119. Nous devons concentrer nos efforts sur la prévention, plutôt que sur le renforcement de la coordination une fois que le mal est fait.
120. A cet effet, après avoir présenté quelques exemples de bonnes pratiques, un projet de résolution adresse aux Etats membres du Conseil de l'Europe, aux parlements nationaux, aux partis politiques, et aux hommes politiques sur un plan général une série de recommandations axées sur la prévention grâce à l'éducation et la sensibilisation, et à une réaction conjointe et opportune de la société aux signes de radicalisation. Des mesures d'aide aux victimes, de protection des témoins, et d'assistance aux personnes désireuses de quitter les mouvements extrémistes sont également proposées.

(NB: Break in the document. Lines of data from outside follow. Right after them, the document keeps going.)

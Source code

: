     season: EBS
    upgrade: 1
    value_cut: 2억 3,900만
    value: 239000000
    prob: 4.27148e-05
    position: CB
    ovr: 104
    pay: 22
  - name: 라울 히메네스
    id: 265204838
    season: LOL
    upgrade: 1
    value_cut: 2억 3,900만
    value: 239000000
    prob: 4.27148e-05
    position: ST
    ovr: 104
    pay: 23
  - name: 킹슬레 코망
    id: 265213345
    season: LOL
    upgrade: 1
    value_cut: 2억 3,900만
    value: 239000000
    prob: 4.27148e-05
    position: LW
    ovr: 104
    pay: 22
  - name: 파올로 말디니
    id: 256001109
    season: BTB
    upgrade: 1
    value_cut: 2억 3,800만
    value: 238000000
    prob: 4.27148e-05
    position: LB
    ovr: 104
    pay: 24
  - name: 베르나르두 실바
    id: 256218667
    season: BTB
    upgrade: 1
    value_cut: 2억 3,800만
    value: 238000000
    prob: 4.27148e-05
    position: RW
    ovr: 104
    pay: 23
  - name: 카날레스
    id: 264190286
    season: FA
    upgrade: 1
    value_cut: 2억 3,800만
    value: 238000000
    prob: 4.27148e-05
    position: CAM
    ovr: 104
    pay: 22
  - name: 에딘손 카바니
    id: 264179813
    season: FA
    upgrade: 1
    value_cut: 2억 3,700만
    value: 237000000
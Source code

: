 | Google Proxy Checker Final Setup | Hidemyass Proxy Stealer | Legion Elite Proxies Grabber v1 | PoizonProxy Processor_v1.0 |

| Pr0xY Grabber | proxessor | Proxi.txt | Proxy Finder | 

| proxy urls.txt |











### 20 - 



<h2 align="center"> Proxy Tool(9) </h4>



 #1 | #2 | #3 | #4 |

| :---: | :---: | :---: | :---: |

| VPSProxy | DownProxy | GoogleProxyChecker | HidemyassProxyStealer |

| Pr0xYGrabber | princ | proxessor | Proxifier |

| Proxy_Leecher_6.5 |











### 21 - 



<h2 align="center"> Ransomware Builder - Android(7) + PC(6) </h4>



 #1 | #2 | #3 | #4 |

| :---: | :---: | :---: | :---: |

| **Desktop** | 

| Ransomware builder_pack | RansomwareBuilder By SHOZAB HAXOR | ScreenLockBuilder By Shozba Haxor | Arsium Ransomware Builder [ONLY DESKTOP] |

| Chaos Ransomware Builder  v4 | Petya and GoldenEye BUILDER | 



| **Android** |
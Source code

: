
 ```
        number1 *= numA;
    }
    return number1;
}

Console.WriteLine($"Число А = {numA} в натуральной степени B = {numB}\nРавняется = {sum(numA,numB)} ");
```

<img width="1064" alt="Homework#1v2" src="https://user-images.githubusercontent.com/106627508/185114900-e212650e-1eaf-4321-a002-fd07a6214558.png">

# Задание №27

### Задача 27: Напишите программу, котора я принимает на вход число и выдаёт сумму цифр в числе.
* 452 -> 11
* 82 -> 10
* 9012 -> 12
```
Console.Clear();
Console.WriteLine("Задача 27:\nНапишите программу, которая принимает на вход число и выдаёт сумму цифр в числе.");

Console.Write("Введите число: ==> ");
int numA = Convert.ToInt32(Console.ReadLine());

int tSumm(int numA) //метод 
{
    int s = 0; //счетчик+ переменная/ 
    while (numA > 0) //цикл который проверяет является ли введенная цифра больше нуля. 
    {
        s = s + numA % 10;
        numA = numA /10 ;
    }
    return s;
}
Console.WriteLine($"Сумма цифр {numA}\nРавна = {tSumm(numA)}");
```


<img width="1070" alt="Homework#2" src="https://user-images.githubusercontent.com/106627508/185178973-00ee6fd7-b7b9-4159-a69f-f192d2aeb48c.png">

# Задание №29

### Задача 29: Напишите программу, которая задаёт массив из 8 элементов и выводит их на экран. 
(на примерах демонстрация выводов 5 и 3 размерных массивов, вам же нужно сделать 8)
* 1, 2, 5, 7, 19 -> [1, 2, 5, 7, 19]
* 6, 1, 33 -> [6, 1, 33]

121. Il est proposé par ailleurs que l'Assemblée condamne sans équivoque la montée des manifestations et des partis néonazis. Je tiens à souligner la responsabilité première qui incombe aux représentants gouvernementaux mais également à nous tous, en tant que responsables politiques démocratiques, de faire face et de nous unir pour défendre les valeurs démocratiques. Nous pourrions ainsi nous opposer de concert à l'idéologie néonazie et aux partis politiques qui plaident en sa faveur, dans et en dehors des parlements.
122. Dernier point, mais pas le moindre, dans le projet de recommandation, il est proposé que le Conseil de l'Europe joue un rôle de coordination pour assurer le partage d'expériences et de bonnes pratiques entre les pays membres dans leurs efforts pour combattre l'extrémisme d'extrême droite, par exemple comme partie de la stratégie contre le racisme, la haine et l'intolérance en Europe proposé par la Recommandation 2032 (2014) de l’Assemblée «Une stratégie pour la prévention du racisme et de l'intolérance en Europe». Ceci pourrait être fait par la désignation d'un coordinateur spécial ou autre, selon les contraintes budgétaires.